## What you need to do
Copy every line from the records that holds the word "ericof".

(Source texts of formatted documents)
┄┄┄┄┄┄
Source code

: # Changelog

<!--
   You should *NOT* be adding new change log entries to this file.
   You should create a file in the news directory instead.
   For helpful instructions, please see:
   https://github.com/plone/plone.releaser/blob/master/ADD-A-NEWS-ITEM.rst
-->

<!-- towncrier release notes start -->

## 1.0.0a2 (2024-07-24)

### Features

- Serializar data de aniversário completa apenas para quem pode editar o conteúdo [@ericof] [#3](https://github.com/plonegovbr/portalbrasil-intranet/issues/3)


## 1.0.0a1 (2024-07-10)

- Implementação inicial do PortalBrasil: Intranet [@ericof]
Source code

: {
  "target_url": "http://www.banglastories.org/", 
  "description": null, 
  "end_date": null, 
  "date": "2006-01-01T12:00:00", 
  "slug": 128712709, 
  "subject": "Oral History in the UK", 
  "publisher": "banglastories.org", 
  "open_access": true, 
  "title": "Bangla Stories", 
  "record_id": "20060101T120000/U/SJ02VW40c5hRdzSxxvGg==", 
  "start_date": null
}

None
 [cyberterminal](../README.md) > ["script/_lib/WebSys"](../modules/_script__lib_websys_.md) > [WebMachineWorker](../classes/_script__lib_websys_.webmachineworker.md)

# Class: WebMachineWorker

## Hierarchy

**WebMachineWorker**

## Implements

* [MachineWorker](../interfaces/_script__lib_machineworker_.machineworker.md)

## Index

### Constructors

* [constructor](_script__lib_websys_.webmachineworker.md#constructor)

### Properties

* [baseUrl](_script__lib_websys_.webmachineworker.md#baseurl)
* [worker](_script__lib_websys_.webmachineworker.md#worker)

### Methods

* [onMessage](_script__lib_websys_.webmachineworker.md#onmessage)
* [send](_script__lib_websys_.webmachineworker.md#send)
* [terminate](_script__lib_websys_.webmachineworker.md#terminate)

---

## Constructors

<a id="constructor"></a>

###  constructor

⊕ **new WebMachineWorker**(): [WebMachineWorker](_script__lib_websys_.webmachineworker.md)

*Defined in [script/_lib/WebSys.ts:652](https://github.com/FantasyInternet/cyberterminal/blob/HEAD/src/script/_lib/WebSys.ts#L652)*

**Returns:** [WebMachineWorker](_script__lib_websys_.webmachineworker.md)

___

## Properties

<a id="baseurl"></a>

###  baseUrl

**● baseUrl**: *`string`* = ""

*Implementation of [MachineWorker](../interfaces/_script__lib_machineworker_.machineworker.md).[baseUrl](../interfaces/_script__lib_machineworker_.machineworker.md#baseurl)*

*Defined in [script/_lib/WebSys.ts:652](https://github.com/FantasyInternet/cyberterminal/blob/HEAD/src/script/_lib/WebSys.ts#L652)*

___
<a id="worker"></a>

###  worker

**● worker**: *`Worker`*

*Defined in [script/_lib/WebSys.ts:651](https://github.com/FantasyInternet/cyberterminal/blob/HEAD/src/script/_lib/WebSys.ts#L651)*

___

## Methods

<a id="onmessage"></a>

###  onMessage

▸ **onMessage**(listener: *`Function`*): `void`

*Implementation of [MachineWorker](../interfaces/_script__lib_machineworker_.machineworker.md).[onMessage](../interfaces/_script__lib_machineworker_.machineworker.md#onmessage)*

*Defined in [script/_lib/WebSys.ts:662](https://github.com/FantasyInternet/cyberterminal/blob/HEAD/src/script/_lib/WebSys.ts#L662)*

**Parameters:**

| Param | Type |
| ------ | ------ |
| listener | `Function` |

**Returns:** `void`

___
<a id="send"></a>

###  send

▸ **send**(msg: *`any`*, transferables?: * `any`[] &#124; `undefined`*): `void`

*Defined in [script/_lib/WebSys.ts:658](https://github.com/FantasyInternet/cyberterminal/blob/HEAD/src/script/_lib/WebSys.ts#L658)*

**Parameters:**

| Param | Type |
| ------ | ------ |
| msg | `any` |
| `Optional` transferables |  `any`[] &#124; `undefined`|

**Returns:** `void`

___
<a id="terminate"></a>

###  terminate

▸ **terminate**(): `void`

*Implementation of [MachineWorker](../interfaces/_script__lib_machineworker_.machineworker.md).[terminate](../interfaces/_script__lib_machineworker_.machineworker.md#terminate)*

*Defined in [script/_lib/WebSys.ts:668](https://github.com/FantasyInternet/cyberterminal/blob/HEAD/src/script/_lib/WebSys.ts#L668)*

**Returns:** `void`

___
┄┄┄┄┄┄
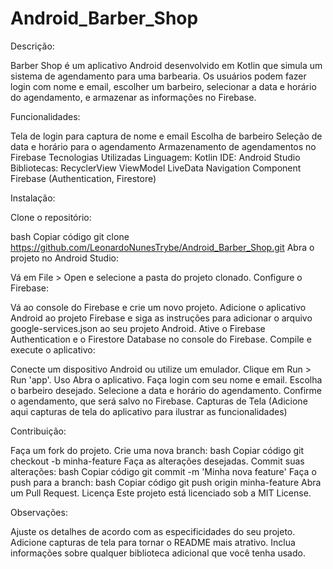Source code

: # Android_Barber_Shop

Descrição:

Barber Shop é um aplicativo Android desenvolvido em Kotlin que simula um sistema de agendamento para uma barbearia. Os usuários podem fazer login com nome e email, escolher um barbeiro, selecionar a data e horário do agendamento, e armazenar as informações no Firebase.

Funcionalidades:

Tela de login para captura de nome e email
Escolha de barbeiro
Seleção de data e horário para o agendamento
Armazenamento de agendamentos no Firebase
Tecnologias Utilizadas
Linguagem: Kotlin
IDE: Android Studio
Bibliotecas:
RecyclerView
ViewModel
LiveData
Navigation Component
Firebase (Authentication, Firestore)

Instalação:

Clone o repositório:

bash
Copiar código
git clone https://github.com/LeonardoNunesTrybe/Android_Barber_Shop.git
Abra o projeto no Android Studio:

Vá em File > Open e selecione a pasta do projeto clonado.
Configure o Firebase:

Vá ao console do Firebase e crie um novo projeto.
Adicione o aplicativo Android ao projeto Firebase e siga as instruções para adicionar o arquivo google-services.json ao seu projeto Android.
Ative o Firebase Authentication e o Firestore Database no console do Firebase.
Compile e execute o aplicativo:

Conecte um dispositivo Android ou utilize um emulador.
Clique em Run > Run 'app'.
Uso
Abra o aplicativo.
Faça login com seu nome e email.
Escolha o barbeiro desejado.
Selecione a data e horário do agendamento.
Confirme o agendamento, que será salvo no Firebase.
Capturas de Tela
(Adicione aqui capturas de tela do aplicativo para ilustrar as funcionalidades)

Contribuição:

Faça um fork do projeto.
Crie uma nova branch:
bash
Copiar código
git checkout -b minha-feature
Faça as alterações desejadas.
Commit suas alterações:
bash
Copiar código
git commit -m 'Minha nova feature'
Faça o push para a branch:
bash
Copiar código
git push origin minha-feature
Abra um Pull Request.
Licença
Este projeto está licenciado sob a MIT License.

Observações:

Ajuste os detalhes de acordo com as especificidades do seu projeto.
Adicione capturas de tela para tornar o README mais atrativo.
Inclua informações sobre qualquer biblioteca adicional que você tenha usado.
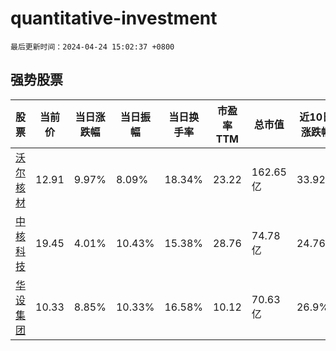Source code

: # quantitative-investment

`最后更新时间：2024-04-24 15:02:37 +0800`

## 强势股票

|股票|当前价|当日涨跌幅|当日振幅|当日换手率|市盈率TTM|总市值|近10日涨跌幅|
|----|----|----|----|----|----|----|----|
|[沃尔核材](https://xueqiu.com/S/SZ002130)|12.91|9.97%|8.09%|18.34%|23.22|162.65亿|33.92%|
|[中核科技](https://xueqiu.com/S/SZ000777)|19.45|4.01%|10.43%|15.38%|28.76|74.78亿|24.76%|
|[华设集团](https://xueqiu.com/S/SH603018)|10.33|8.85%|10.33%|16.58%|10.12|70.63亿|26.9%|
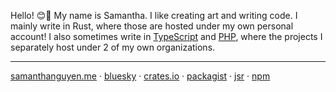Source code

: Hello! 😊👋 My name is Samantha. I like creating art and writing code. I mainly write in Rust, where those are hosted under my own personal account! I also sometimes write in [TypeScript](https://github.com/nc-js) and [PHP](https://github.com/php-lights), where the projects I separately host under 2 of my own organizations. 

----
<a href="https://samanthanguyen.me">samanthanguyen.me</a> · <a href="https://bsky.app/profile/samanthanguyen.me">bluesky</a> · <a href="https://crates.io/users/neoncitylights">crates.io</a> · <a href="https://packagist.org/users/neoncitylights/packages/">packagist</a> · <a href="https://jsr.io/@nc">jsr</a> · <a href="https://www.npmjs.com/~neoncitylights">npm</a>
┄┄┄┄┄┄
## Answer section
- Serializar data de aniversário completa apenas para quem pode editar o conteúdo [@ericof] [#3](https://github.com/plonegovbr/portalbrasil-intranet/issues/3)
- Implementação inicial do PortalBrasil: Intranet [@ericof]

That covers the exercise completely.